Killing Eve: No Tomorrow
- First edition cover
- Author: Luke Jennings
- Language: English
- Genre: Thriller; Spy; Mystery; Crime;
- Publisher: John Murray
- Publication date: 25 October 2018
- Publication place: United Kingdom
- Media type: Print (hardback and paperback); Audiobook; E-book;
- Pages: 256
- ISBN: 978-1-473-67656-5
- Preceded by: Codename Villanelle
- Followed by: Killing Eve: Die for Me

= Killing Eve: No Tomorrow =

2018 novel by Luke Jennings

Killing Eve: No Tomorrow is a 2018 thriller novel by British author Luke Jennings and the second installment in the Killing Eve series, following Codename Villanelle (2017). It was published in the United Kingdom by John Murray on 25 October 2018. The novels are the basis of the BBC America television series Killing Eve (2018–2022).

==Background==
The preceding novel, Codename Villanelle, is a compilation of four serial e-book novellas published from 2014 to 2016. Villanelle is a Russian orphan who, after murdering the killers of her gangster father, was rescued from prison by The Twelve and trained as a hitwoman and compensated with a luxurious life in the West. Villanelle becomes the quarry of British intelligence agent Eve Polastri.

Killing Eve: No Tomorrow was originally announced in May 2018 under the title Villanelle: No Tomorrow.

==Premise==
In her global travels in pursuit of Villanelle, Eve Polastri experiences "luxuries most...don't even know enough to dream about". Villanelle learns that Eve has discovered The Twelve is paying a senior MI5 officer, whom Eve interrogates to try to fit the pieces of the puzzle together. Villanelle helps the MI5 officer turn the tables on Eve, and the two women continue their duel and sustain their mutual obsession. When Villanelle learns that Eve is her next target, Villanelle begins to suspect that The Twelve will soon turn on her, too—unless the two women can work together to foil their plot.

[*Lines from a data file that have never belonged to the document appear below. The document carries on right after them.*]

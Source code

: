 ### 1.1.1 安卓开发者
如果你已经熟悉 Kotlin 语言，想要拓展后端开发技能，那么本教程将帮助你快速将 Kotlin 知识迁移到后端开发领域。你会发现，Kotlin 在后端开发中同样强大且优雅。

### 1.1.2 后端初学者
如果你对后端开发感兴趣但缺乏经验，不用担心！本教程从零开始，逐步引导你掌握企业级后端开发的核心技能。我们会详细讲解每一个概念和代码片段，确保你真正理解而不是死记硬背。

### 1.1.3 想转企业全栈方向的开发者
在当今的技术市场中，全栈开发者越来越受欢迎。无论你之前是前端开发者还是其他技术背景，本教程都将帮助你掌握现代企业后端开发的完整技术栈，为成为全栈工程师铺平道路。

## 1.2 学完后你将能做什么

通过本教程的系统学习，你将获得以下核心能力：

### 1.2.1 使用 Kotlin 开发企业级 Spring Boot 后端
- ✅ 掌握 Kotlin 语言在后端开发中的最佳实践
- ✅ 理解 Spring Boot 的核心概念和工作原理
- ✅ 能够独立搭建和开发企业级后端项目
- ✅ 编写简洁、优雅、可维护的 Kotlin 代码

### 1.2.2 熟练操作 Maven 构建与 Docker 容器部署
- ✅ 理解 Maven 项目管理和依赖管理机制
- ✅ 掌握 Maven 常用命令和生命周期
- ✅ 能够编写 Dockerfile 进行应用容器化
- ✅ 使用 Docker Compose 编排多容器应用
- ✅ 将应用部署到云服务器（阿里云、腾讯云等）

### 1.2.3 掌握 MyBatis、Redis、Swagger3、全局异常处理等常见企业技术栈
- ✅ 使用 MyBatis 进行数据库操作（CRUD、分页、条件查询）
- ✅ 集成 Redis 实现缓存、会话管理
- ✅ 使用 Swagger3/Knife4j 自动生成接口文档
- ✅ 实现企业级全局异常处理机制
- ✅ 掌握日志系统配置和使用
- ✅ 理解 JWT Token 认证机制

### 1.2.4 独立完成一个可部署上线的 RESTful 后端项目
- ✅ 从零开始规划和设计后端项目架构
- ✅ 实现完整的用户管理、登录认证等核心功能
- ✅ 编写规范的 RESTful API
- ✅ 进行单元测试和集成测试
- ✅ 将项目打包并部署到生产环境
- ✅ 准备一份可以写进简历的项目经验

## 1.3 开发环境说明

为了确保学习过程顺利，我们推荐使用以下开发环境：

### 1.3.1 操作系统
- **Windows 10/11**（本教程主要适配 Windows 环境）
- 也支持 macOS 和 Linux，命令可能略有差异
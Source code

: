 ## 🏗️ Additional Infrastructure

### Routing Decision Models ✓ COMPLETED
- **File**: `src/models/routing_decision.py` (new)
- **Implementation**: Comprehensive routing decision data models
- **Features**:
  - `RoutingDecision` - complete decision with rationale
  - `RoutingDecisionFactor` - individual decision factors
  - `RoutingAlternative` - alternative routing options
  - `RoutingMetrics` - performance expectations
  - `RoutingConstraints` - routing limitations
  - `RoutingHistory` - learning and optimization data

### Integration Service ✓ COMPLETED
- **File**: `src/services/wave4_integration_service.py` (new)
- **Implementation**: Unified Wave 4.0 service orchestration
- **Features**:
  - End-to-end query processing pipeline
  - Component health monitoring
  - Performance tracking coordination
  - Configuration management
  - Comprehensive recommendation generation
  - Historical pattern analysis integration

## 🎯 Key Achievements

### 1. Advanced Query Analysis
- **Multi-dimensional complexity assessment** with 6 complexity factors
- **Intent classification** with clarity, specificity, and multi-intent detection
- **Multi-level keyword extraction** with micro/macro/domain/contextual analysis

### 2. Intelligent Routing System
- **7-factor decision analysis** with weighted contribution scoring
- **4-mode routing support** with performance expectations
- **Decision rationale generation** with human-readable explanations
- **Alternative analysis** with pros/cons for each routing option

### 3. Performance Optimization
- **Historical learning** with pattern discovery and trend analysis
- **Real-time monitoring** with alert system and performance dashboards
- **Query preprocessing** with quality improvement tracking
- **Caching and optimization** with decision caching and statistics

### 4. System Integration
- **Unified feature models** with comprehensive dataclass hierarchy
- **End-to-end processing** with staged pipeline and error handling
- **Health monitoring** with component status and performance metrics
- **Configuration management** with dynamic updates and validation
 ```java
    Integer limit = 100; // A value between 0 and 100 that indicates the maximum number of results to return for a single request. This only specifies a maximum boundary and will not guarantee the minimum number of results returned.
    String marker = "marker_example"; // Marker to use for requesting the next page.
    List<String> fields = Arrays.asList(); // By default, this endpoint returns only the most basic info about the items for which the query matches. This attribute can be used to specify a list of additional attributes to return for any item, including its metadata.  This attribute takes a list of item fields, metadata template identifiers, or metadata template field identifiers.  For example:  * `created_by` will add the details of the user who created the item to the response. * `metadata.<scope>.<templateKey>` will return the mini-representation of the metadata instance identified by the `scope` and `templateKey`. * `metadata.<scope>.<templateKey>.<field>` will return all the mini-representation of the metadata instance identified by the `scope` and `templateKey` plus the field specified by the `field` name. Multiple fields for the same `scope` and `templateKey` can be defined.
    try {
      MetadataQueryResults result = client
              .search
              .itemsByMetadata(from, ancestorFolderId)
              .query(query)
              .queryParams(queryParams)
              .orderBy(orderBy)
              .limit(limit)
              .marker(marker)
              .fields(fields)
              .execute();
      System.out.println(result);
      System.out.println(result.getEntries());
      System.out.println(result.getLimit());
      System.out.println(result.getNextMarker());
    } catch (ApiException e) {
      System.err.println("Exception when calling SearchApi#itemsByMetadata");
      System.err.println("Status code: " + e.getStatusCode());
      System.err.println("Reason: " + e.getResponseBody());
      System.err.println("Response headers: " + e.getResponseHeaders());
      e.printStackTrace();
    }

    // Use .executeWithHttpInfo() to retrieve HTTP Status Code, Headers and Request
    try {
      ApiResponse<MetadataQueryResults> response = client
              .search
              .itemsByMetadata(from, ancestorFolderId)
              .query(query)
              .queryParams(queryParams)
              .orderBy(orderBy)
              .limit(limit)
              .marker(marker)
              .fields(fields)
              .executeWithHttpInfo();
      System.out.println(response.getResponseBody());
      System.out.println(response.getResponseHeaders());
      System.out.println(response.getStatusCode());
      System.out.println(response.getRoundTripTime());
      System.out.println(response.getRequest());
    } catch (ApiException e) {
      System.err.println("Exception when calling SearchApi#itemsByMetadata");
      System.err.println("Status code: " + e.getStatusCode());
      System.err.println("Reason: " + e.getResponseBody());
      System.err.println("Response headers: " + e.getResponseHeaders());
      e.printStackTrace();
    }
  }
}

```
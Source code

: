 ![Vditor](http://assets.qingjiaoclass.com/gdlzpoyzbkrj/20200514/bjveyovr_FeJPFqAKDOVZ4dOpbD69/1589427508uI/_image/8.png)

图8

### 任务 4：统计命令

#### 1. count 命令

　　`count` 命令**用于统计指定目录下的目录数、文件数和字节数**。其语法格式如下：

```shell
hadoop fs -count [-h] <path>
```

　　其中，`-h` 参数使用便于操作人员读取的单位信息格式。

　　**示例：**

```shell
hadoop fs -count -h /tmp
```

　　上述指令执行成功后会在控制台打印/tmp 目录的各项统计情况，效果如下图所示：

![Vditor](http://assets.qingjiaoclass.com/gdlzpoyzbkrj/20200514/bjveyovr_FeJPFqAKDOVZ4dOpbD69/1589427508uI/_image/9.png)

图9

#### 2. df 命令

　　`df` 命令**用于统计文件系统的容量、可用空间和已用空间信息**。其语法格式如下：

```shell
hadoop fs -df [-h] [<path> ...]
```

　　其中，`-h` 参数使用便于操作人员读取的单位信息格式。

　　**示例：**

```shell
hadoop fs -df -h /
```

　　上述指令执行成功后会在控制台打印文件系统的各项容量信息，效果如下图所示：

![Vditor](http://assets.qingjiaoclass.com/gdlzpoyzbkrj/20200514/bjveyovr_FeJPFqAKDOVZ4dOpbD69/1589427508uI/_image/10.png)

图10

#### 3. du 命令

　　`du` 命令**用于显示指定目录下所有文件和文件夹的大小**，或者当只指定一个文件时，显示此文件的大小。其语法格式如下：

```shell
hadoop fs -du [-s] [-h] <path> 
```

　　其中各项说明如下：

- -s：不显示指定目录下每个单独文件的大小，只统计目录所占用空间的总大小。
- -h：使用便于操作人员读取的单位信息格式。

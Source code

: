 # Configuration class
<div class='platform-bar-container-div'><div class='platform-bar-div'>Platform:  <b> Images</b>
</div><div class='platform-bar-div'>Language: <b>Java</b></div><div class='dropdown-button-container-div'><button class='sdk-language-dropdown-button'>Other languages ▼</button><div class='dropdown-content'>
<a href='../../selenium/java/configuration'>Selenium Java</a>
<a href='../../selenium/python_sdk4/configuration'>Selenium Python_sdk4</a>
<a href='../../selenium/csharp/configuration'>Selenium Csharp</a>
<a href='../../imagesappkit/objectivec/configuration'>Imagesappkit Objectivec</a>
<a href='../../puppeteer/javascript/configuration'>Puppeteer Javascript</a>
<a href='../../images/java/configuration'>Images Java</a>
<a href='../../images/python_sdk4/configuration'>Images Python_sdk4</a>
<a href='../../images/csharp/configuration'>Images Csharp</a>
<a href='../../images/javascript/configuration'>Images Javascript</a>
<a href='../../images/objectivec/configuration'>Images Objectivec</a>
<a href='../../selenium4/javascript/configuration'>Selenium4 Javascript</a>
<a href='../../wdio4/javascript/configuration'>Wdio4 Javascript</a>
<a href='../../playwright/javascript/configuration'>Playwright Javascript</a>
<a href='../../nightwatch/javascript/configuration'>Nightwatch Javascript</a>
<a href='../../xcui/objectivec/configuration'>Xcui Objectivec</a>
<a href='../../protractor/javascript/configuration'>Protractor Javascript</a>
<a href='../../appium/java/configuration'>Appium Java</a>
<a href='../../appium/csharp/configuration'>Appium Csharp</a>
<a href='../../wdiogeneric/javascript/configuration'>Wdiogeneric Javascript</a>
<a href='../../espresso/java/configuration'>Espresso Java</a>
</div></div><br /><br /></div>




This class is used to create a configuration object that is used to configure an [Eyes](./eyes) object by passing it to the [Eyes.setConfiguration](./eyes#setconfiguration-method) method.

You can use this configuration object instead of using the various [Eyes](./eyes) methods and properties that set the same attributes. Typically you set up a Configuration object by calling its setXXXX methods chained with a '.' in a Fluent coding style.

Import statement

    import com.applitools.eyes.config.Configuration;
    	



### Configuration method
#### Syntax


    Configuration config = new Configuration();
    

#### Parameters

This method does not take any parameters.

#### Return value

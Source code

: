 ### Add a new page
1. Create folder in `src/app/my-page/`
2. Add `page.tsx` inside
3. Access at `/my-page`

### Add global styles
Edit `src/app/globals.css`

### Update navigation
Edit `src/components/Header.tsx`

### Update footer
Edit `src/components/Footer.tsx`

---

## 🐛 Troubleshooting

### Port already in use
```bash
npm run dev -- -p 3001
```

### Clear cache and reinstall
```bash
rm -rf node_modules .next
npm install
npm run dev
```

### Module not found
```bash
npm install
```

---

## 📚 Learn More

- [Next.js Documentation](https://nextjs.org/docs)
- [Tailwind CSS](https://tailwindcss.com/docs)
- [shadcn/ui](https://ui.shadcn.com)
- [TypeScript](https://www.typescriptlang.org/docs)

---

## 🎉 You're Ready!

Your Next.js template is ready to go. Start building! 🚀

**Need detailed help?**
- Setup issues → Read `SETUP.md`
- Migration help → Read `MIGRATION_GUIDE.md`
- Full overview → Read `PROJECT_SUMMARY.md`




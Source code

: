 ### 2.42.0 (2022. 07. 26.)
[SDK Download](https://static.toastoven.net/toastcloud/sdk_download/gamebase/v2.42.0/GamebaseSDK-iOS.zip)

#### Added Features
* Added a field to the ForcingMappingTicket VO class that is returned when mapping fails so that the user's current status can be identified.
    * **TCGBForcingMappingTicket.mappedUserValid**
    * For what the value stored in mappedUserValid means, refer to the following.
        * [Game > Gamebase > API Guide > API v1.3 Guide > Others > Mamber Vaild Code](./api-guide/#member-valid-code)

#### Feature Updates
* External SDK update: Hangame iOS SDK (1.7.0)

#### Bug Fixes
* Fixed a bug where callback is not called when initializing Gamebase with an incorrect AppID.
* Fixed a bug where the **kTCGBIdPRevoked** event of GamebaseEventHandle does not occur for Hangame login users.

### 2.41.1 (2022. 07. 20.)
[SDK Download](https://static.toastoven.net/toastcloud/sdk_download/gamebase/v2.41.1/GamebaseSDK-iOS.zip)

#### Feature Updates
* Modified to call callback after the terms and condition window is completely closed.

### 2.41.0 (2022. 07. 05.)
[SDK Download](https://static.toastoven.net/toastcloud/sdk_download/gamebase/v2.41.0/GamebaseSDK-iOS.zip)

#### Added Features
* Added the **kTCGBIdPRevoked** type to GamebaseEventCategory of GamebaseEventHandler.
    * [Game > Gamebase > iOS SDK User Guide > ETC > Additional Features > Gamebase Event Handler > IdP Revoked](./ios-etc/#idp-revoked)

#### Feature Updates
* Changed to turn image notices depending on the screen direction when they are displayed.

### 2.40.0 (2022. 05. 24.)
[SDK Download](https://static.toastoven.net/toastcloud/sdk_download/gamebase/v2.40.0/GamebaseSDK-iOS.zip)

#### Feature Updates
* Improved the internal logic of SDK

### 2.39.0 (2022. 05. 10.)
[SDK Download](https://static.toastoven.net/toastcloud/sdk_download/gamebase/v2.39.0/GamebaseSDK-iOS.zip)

As always, now that she is in play, Villanelle is serene. There's a sense of things falling into place, as if impelled by gravity. All leading up to the kill, that moment of absolute power. The dark rapture flowing into every vestige of her being, filling and possessing her utterly.
— —Killing Eve: No Tomorrow
Part 4

==Critical response==
Kevin Howell wrote in Shelf Awareness that No Tomorrow is a "faster, funnier and more exciting", and less episodic, than Codename Villanelle, adding that the sequel "brilliantly walks the line between thriller and spoof" though "some of the tongue-in-cheek James Bond action goes past overkill". A Publishers Weekly review said that the book was pallid and, including standard genre tropes, lacks the appeal of the television series, though indicating that "many fans of the TV series will want to check this one out". In the Evening Standard Mark Sanderson derisively characterized these two books as "spoofs" of the work of Ian Fleming and John le Carré and said they include "camp nonsense", though writing that Jennings' "tales of Sapphic slapstick work better on the page" than in the "overrated" show. Kirkus Reviews said that this "slender novella has many of the same satisfactions" and shortcomings as its prequel, adding that its "action is brisk", but that Polastri's obsession with Villanelle is not adequately explained and the book's "use of sexuality as a character trait" began to feel "uncomfortable". " Alison Flood wrote in The Guardian that the book is "a ridiculous amount of fun, held together by Jennings's black humour and sense of the absurd".

==Television adaptation==
The television series Killing Eve cast Sandra Oh as Polastri and Jodie Comer as Villanelle. The show received critical praise, being renewed for a second season before its first-season premiere and being renewed for a third season about twelve hours after the second-season premiere.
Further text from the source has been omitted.